Doctor Fischer of Geneva or the Bomb Party

Published 1980
Jones is from England but works as a translator for a chocolate company in Lausanne, Switzerland. He meets Anna-Luise Fischer due to a mistake at a sandwich shop. Their conversation leads to friendship. And when Jones finds Anna-Luise falling in love with him, a much older man, he does not hesitate to propose. The newlyweds live a happy life, taking walks, playing cards, buying furniture and household gadgets, with skiing on the weekends for Anna-Luise. They are even planning to have a baby. The only result of this union that is not happy is the time that Jones spends with Anna-Luise’s father, Doctor Fischer, and his friends.

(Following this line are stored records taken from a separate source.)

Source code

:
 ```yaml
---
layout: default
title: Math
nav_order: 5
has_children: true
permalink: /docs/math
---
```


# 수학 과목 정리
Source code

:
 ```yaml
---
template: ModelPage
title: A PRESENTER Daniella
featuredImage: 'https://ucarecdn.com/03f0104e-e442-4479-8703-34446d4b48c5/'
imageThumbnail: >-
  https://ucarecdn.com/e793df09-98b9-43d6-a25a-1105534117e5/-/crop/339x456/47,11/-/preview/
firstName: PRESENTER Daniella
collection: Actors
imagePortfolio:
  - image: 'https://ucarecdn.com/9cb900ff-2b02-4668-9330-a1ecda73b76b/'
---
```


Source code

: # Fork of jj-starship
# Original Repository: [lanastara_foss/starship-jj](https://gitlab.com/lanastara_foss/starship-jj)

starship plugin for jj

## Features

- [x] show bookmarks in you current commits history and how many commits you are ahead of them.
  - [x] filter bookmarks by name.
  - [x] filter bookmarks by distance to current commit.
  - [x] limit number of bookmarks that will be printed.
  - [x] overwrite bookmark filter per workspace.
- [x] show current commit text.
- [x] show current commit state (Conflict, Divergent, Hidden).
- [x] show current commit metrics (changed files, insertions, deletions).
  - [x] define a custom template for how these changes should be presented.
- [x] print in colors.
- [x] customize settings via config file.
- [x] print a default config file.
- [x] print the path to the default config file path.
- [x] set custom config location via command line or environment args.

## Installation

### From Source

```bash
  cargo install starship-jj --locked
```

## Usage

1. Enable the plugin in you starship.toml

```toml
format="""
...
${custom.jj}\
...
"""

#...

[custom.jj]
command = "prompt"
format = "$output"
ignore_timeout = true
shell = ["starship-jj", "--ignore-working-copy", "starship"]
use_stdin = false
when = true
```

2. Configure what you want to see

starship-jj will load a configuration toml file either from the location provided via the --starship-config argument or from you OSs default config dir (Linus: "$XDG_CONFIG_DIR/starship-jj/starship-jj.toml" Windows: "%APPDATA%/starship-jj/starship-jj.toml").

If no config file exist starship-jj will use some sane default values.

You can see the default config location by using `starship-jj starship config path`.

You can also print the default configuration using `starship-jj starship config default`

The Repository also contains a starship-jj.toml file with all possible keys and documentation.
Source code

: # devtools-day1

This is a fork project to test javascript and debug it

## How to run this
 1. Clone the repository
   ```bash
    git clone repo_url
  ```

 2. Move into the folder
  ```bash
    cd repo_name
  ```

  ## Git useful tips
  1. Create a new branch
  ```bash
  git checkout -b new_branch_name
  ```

Doctor Fischer is a wealthy man and generous with his friends. He invites them to dinner parties and gives them expensive gifts, specially chosen for each of them. At each party, Doctor Fischer also takes care to humiliate each guest. In fact, the parties are experiments Doctor Fischer conducts to assess how much humiliation wealthy people will accept in order to ensure that they get a valuable prize to which they have grown accustomed. Anna-Luise calls her father’s friends, Toads.
Anna-Luise would be happy never to see her father again. She has never forgiven him for his treatment of her mother, whom she is convinced died of grief. But Jones feels a certain responsibility to get to know his father-in-law. After the wedding, which the Doctor did not attend, Jones pays him a visit. The Doctor doesn’t pay much attention to his son-in-law, but since Jones is English, the Doctor does ask him questions about porridge. He also invites Jones to his next party.
Jones attends the party and witnesses the humiliation of the Toads. But since he doesn’t humiliate himself, he goes home without a prize. He promises Anna-Luise that he will never attend another of the Doctor’s parties. But a few tragic months later, Jones finds himself at what the Doctor calls his final party. And this time Jones is trying to claim one of the prizes.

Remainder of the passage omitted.